Sometimes it’s hard to know if we’re ill. This might be a strange thing to suggest. Feelings are individual. Unique to us. Pain is what we say it is. We may all call a sensation pain, but how we interpret it might be completely different. This is why it is so hard to measure.

I often meet people in the early stages of a minor illness. A cough can be troubling. I know when I have a cold, I can set my clock by the time it starts – usually 2am in my case. I can tell because this is the time my wife elbows me to stop coughing. Either that or snoring. So far, it hasn’t proved an effective remedy.

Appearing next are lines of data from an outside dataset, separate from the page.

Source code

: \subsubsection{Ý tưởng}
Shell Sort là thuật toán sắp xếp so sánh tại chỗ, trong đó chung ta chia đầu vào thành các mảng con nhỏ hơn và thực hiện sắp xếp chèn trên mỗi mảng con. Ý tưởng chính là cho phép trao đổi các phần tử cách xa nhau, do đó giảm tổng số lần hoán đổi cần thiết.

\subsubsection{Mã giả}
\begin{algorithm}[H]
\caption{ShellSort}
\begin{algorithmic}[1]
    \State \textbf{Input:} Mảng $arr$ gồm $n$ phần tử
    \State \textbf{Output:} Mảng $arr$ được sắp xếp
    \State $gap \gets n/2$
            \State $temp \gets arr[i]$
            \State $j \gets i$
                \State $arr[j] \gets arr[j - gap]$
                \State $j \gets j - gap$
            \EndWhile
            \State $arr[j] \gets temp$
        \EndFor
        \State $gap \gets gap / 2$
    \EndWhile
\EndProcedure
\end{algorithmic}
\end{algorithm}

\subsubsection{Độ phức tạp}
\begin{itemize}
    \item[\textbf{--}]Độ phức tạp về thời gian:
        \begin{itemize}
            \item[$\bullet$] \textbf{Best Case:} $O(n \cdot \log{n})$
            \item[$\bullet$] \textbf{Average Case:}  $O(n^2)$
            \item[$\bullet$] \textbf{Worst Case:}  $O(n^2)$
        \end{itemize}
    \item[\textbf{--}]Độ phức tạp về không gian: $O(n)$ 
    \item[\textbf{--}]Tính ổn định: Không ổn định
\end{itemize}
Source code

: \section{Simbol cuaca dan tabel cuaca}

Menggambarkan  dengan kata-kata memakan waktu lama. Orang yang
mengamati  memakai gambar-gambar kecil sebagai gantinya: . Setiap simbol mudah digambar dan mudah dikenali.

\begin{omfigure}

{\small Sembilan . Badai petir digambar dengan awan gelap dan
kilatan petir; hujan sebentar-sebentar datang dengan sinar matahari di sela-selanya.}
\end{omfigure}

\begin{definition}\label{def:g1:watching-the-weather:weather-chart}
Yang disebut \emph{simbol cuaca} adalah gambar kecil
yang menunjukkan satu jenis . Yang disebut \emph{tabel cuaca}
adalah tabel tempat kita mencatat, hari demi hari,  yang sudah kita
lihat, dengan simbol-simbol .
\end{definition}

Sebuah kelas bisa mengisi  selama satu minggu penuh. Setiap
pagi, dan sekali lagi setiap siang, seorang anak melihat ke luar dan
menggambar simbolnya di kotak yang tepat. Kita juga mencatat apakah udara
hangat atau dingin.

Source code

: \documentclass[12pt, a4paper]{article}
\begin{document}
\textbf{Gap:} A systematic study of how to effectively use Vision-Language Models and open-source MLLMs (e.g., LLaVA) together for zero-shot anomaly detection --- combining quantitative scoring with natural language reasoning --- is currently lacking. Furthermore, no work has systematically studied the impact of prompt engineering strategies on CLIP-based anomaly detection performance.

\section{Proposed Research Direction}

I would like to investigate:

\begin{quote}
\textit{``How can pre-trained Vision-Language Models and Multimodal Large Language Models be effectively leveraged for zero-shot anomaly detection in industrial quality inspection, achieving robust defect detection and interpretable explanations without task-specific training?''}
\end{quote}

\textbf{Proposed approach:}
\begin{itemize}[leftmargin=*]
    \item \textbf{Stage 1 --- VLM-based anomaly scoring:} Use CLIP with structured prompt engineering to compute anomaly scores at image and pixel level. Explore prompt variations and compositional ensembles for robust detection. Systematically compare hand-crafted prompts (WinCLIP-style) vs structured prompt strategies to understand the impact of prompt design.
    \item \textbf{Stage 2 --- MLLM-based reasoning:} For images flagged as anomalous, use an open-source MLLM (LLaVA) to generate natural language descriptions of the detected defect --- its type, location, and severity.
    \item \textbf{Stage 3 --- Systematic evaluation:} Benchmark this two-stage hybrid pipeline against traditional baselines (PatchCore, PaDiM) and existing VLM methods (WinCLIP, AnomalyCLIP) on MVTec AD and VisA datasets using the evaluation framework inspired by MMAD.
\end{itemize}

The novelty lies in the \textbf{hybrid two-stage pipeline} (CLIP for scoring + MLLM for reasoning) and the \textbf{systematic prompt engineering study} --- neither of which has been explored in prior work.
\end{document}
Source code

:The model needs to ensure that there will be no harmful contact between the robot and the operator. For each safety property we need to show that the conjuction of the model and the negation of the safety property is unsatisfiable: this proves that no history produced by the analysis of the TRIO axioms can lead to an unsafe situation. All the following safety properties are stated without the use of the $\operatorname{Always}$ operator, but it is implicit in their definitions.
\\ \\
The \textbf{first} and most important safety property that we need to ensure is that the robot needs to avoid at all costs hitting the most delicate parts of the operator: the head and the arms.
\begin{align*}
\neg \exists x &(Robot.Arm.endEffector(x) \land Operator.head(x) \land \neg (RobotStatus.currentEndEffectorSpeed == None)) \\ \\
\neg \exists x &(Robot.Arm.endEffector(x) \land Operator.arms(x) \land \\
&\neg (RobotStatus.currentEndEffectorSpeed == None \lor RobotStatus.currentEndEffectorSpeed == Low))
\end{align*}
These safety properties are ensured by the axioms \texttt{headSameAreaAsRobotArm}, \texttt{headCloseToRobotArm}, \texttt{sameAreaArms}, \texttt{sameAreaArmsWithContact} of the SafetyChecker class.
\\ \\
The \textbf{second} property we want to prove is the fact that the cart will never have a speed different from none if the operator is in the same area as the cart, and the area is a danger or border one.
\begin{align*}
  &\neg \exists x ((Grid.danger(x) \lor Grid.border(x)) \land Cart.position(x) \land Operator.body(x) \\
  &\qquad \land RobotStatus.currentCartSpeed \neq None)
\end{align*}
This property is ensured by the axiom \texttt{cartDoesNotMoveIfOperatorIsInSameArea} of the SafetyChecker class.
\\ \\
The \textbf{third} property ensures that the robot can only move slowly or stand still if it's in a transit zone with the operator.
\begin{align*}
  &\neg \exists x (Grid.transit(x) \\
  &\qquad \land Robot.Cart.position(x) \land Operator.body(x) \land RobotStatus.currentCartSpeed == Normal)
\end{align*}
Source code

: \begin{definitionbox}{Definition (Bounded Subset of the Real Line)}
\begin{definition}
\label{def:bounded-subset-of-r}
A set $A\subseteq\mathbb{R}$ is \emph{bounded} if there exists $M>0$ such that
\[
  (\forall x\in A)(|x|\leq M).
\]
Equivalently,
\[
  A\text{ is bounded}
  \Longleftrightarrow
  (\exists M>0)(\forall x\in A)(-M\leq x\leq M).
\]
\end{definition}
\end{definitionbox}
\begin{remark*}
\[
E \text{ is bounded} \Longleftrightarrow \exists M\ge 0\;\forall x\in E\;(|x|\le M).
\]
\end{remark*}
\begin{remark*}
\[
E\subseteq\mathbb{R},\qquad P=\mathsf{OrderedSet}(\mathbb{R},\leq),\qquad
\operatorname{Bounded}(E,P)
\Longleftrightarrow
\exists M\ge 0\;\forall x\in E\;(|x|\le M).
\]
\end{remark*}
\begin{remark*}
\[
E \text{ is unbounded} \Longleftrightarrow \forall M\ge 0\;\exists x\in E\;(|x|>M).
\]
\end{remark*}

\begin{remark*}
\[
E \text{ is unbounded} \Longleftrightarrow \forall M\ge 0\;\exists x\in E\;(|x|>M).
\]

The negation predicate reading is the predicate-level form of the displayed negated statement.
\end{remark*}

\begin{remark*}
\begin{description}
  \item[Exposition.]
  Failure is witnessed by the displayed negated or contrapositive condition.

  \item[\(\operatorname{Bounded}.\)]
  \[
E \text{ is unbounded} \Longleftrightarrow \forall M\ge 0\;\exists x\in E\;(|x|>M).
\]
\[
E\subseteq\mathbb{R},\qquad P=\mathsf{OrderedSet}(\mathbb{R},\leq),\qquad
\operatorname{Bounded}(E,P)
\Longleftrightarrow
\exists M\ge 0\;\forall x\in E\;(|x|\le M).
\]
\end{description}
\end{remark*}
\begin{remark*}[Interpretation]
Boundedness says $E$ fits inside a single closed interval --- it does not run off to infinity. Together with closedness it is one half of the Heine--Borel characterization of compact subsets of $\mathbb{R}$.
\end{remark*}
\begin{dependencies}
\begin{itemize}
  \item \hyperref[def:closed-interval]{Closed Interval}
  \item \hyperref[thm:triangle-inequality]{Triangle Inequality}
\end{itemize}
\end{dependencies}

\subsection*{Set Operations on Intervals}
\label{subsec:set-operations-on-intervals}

A cough, in the absence of any serious features such as shortness of breath, or coughing up blood, may not be too much to worry about, especially if it lasts than three weeks, although there is always an exception to the rule. A sore throat, runny nose, cough with a bit of green or yellow phlegm (called sputum) probably isn’t too much to worry about. We’re allowed to be ill. Most coughs and colds get better on their own, which is why we tend not to prescribe anything. Some people take over-the-counter remedies, some take honey and lemon, some just lump it. Blocked noses, mild sinusitis, short lived ear ache and even mild conjunctivitis usually settle without any help what so ever.

Regardless of whether we have time to be ill, many minor ailments take their time to resolve. Don’t be afraid to put your feet up, take it easy and let your body do the rest. Serious illness needs a doctor, minor illness usually no more than time and a little TLC.